All lines of the records below that contain the word "takes" must be listed.

## MATERIAL PROVIDED
--- START ---
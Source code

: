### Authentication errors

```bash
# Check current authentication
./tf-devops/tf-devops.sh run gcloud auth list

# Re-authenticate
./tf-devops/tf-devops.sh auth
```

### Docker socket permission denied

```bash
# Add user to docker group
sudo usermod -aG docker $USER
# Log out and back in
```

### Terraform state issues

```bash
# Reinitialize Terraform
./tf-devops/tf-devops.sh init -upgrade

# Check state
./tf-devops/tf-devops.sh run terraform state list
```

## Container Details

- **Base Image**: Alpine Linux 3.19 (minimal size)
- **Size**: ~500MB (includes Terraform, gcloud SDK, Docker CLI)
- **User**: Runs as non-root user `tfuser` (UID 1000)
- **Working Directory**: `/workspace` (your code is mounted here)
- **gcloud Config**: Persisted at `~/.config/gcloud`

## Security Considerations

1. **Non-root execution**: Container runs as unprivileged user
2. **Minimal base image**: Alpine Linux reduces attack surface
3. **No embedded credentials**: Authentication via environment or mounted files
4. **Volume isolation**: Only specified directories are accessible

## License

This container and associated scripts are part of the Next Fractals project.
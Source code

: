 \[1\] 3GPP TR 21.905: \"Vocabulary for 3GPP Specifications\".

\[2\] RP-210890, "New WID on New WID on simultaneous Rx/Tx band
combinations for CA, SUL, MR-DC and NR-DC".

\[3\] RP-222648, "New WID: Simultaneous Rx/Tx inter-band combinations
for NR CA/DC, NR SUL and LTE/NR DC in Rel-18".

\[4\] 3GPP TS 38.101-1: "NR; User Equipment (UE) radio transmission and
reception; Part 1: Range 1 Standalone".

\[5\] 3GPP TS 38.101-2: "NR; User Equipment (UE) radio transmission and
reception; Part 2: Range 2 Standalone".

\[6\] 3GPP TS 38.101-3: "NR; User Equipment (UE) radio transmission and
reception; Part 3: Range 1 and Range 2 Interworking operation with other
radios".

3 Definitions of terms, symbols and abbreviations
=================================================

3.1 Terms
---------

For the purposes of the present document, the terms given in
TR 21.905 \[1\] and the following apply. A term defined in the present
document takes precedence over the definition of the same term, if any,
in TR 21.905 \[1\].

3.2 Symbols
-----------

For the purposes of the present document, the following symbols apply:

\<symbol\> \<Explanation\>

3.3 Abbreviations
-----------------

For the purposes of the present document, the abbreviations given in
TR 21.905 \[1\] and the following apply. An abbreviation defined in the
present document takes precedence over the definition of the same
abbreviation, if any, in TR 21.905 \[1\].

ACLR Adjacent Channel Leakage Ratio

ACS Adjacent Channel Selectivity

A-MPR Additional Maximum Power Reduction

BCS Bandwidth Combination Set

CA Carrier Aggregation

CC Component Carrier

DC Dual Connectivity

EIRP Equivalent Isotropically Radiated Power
--- END ---
## YOUR RESPONSE
document takes precedence over the definition of the same term, if any,
present document takes precedence over the definition of the same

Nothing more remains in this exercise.